## [Work request]
Transcribe exactly each line of the entries, from the opening line to the line with "### lambda表达式实质原理", with both of those lines included.

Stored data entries
++++++++++
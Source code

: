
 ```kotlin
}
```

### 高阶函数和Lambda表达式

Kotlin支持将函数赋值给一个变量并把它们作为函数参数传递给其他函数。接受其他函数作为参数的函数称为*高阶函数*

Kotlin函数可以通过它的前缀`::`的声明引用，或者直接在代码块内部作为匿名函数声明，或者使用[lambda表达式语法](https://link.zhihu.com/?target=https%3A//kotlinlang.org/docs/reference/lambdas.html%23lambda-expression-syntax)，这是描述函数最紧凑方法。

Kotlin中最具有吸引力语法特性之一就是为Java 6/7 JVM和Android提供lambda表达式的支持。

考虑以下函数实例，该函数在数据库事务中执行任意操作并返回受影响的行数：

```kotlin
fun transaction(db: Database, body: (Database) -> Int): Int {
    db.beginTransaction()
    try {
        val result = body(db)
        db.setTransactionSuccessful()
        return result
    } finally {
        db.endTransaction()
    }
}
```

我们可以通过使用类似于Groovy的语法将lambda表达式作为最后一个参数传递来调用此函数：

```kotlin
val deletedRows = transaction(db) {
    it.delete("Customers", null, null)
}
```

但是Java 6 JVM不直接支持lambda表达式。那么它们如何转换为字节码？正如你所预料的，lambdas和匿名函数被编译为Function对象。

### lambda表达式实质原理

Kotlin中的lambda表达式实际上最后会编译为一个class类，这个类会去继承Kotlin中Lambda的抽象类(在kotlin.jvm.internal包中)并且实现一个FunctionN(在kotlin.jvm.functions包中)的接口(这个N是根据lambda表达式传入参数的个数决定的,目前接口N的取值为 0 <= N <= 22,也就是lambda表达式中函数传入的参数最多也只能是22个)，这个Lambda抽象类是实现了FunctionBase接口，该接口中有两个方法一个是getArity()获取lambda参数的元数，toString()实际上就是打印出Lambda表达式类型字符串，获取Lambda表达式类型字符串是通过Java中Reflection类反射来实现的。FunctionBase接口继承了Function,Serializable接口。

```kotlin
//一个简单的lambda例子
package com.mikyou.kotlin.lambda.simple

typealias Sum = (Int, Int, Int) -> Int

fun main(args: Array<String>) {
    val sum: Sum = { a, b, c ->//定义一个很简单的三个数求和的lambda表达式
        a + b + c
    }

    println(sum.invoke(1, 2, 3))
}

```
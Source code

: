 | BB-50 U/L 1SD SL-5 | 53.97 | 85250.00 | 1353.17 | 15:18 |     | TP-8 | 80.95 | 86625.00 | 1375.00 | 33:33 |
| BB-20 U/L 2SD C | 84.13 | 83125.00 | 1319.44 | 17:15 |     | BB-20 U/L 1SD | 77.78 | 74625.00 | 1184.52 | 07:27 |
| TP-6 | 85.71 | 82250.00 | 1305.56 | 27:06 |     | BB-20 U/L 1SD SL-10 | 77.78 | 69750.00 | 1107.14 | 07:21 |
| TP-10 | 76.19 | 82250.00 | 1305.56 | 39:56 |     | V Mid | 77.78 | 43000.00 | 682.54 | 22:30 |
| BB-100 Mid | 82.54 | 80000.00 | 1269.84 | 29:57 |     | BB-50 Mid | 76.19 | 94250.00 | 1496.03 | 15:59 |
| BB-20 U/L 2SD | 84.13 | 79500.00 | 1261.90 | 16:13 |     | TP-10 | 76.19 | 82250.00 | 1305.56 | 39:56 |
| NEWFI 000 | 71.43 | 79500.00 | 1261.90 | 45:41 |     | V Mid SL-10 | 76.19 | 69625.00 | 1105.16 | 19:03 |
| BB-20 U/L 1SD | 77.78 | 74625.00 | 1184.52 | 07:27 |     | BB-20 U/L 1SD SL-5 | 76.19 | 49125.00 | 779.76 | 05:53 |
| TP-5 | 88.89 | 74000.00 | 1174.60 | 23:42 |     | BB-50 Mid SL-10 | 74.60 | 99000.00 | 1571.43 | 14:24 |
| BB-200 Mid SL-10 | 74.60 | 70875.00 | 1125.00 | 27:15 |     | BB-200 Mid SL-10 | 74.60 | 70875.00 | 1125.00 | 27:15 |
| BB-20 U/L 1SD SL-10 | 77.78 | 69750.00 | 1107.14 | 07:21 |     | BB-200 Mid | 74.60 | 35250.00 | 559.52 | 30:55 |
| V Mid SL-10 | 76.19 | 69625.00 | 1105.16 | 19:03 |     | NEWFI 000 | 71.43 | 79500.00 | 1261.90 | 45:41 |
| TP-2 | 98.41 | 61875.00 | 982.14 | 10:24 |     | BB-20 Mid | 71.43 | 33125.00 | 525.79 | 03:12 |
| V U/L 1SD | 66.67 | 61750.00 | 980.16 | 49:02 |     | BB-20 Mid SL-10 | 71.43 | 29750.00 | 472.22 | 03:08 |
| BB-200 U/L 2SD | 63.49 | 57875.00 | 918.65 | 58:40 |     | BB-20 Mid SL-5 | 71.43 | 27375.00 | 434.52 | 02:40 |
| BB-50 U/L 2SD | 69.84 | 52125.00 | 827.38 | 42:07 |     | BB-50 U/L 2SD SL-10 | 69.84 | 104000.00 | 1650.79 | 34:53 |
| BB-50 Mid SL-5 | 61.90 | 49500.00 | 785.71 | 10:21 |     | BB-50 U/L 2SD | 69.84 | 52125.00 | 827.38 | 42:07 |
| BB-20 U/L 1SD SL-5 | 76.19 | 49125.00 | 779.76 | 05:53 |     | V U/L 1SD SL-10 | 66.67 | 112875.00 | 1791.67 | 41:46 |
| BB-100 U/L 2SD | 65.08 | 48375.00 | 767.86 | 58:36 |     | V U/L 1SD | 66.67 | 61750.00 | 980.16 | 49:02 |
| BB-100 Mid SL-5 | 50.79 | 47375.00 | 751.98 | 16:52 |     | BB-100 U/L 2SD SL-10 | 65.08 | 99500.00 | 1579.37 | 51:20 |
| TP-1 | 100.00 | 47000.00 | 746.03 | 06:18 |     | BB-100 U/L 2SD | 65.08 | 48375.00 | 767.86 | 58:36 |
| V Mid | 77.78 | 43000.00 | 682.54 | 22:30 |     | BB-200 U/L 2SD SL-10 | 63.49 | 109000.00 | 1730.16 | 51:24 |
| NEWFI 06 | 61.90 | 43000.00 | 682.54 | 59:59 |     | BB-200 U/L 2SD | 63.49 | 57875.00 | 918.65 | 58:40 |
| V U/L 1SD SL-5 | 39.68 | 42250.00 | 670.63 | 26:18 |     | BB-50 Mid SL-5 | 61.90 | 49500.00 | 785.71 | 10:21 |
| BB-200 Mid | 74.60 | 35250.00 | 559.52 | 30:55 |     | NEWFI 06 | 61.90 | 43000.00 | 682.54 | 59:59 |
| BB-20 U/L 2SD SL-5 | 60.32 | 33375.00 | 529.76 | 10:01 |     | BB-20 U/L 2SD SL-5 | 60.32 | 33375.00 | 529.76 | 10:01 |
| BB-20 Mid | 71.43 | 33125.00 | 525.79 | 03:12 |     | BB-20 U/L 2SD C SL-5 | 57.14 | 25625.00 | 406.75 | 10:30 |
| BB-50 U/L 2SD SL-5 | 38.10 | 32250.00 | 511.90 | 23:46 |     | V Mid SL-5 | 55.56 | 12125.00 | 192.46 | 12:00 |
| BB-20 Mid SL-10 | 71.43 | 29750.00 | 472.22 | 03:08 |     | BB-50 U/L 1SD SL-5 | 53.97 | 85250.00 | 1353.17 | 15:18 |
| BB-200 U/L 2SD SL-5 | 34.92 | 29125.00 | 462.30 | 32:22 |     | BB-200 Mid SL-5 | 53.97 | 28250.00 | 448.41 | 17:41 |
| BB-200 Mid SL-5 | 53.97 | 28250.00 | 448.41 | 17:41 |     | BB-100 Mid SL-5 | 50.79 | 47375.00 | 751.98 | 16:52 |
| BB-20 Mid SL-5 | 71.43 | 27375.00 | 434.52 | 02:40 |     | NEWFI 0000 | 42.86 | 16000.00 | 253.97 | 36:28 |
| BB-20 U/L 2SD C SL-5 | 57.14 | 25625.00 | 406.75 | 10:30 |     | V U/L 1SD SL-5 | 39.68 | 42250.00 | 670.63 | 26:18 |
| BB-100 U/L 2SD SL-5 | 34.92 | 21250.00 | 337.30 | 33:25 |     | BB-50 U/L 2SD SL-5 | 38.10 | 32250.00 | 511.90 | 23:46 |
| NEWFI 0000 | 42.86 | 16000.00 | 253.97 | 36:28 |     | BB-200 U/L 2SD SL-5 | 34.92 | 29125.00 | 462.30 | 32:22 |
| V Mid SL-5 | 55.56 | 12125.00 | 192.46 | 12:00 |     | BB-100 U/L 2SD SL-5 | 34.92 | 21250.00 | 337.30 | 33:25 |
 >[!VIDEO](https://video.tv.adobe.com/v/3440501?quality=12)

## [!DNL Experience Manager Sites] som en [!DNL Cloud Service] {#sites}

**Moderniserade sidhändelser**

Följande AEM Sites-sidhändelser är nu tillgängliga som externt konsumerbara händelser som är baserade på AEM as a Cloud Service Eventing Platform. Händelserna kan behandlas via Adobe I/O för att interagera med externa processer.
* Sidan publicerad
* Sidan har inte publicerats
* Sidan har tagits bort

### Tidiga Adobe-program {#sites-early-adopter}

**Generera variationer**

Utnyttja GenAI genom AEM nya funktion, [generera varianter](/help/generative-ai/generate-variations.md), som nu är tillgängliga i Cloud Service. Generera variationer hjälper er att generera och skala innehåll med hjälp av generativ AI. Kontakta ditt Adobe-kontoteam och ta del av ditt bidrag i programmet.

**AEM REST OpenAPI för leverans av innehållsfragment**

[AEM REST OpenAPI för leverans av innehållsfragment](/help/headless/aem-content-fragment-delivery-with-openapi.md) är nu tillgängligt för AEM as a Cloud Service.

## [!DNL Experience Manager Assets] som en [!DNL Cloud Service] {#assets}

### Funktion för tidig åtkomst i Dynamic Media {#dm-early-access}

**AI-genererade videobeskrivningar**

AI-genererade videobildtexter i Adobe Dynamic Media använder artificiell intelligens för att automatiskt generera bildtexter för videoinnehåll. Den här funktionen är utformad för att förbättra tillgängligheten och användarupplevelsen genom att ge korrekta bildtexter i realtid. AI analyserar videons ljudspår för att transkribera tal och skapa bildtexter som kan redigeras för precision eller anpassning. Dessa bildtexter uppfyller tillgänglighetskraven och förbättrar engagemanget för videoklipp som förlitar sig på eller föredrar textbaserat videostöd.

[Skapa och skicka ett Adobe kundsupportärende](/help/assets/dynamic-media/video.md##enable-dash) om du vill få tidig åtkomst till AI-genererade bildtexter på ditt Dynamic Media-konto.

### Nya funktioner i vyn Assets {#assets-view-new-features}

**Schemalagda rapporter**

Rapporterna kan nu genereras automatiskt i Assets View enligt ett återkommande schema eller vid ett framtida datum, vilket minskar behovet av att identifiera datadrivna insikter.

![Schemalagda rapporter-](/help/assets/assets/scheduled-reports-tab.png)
++++++++++
## [Task result]
Source code

:
 ```kotlin
}
```

### 高阶函数和Lambda表达式

Kotlin支持将函数赋值给一个变量并把它们作为函数参数传递给其他函数。接受其他函数作为参数的函数称为*高阶函数*

Kotlin函数可以通过它的前缀`::`的声明引用，或者直接在代码块内部作为匿名函数声明，或者使用[lambda表达式语法](https://link.zhihu.com/?target=https%3A//kotlinlang.org/docs/reference/lambdas.html%23lambda-expression-syntax)，这是描述函数最紧凑方法。

Kotlin中最具有吸引力语法特性之一就是为Java 6/7 JVM和Android提供lambda表达式的支持。

考虑以下函数实例，该函数在数据库事务中执行任意操作并返回受影响的行数：

```kotlin
fun transaction(db: Database, body: (Database) -> Int): Int {
    db.beginTransaction()
    try {
        val result = body(db)
        db.setTransactionSuccessful()
        return result
    } finally {
        db.endTransaction()
    }
}
```

我们可以通过使用类似于Groovy的语法将lambda表达式作为最后一个参数传递来调用此函数：

```kotlin
val deletedRows = transaction(db) {
    it.delete("Customers", null, null)
}
```

但是Java 6 JVM不直接支持lambda表达式。那么它们如何转换为字节码？正如你所预料的，lambdas和匿名函数被编译为Function对象。

### lambda表达式实质原理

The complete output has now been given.